- Your task: Repeat the entries below exactly. Drop the pictures.

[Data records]

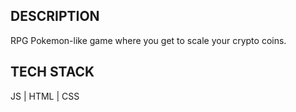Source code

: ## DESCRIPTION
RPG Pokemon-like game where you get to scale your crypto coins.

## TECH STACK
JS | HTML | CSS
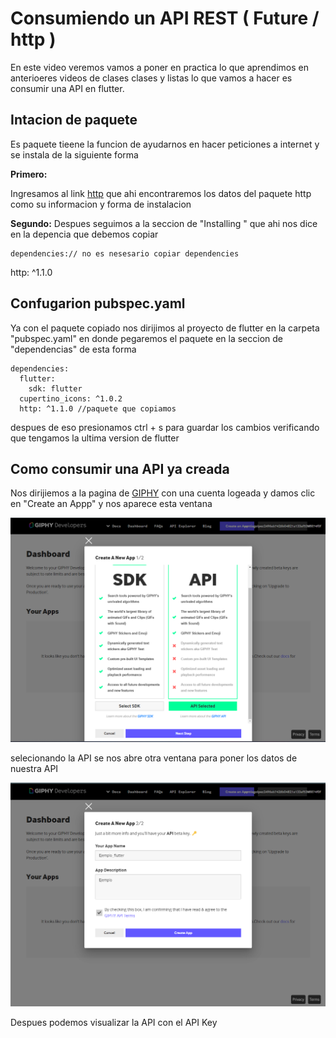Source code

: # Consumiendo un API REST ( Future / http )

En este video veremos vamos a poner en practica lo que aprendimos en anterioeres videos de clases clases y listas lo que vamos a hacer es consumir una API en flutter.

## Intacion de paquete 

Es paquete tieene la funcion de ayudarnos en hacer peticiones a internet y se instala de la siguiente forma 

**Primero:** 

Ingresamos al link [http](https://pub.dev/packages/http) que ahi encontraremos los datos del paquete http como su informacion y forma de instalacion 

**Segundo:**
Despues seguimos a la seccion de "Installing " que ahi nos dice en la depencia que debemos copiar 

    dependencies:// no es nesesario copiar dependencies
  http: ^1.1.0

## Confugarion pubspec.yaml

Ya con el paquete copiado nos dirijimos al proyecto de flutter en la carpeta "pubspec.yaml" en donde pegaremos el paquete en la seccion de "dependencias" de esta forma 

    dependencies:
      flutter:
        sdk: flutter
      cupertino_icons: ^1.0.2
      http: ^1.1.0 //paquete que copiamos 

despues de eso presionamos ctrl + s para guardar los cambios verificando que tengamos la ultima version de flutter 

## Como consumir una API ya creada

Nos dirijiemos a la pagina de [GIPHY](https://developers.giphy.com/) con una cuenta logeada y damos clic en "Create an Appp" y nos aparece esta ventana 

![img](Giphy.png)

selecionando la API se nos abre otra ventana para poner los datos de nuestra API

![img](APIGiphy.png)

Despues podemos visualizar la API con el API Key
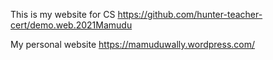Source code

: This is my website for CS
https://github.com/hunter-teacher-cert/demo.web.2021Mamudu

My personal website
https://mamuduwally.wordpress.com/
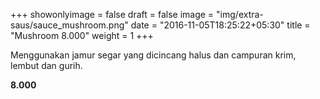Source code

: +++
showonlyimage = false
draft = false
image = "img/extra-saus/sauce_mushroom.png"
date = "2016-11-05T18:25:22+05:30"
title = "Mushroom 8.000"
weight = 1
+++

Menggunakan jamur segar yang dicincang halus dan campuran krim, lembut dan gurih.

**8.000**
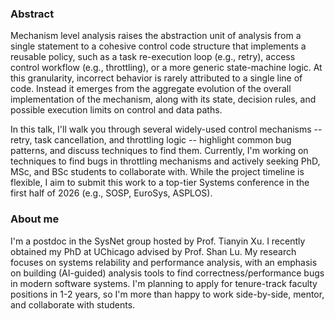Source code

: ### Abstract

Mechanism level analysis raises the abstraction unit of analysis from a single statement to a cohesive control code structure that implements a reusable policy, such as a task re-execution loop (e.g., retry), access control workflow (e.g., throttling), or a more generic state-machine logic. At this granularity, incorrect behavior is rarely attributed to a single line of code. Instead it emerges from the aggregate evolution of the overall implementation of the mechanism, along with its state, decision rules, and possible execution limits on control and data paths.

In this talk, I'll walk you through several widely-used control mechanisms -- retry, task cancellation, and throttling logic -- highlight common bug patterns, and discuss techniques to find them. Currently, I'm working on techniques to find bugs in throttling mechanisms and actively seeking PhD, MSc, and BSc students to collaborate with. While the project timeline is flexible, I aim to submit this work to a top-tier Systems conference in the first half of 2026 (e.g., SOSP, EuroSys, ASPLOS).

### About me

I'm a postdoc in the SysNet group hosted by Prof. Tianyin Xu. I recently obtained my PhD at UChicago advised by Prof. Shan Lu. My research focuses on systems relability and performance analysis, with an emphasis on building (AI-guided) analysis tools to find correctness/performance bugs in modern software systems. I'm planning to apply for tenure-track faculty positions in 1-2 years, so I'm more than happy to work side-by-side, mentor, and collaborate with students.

- Output of the task:
Source code

: ## DESCRIPTION
RPG Pokemon-like game where you get to scale your crypto coins.

## TECH STACK
JS | HTML | CSS
Source code

: # Consumiendo un API REST ( Future / http )

En este video veremos vamos a poner en practica lo que aprendimos en anterioeres videos de clases clases y listas lo que vamos a hacer es consumir una API en flutter.

## Intacion de paquete 

Es paquete tieene la funcion de ayudarnos en hacer peticiones a internet y se instala de la siguiente forma 

**Primero:** 

Ingresamos al link [http](https://pub.dev/packages/http) que ahi encontraremos los datos del paquete http como su informacion y forma de instalacion 

**Segundo:**
Despues seguimos a la seccion de "Installing " que ahi nos dice en la depencia que debemos copiar 

    dependencies:// no es nesesario copiar dependencies
  http: ^1.1.0

## Confugarion pubspec.yaml

Ya con el paquete copiado nos dirijimos al proyecto de flutter en la carpeta "pubspec.yaml" en donde pegaremos el paquete en la seccion de "dependencias" de esta forma 

    dependencies:
      flutter:
        sdk: flutter
      cupertino_icons: ^1.0.2
      http: ^1.1.0 //paquete que copiamos 

despues de eso presionamos ctrl + s para guardar los cambios verificando que tengamos la ultima version de flutter 

## Como consumir una API ya creada

Nos dirijiemos a la pagina de [GIPHY](https://developers.giphy.com/) con una cuenta logeada y damos clic en "Create an Appp" y nos aparece esta ventana 

![img](Giphy.png)

selecionando la API se nos abre otra ventana para poner los datos de nuestra API

![img](APIGiphy.png)

Despues podemos visualizar la API con el API Key
Source code

: This is my website for CS
https://github.com/hunter-teacher-cert/demo.web.2021Mamudu

My personal website
https://mamuduwally.wordpress.com/
Source code

: +++
showonlyimage = false
draft = false
image = "img/extra-saus/sauce_mushroom.png"
date = "2016-11-05T18:25:22+05:30"
title = "Mushroom 8.000"
weight = 1
+++

Menggunakan jamur segar yang dicincang halus dan campuran krim, lembut dan gurih.

**8.000**
Source code

: ### Abstract

Mechanism level analysis raises the abstraction unit of analysis from a single statement to a cohesive control code structure that implements a reusable policy, such as a task re-execution loop (e.g., retry), access control workflow (e.g., throttling), or a more generic state-machine logic. At this granularity, incorrect behavior is rarely attributed to a single line of code. Instead it emerges from the aggregate evolution of the overall implementation of the mechanism, along with its state, decision rules, and possible execution limits on control and data paths.

In this talk, I'll walk you through several widely-used control mechanisms -- retry, task cancellation, and throttling logic -- highlight common bug patterns, and discuss techniques to find them. Currently, I'm working on techniques to find bugs in throttling mechanisms and actively seeking PhD, MSc, and BSc students to collaborate with. While the project timeline is flexible, I aim to submit this work to a top-tier Systems conference in the first half of 2026 (e.g., SOSP, EuroSys, ASPLOS).

### About me

I'm a postdoc in the SysNet group hosted by Prof. Tianyin Xu. I recently obtained my PhD at UChicago advised by Prof. Shan Lu. My research focuses on systems relability and performance analysis, with an emphasis on building (AI-guided) analysis tools to find correctness/performance bugs in modern software systems. I'm planning to apply for tenure-track faculty positions in 1-2 years, so I'm more than happy to work side-by-side, mentor, and collaborate with students.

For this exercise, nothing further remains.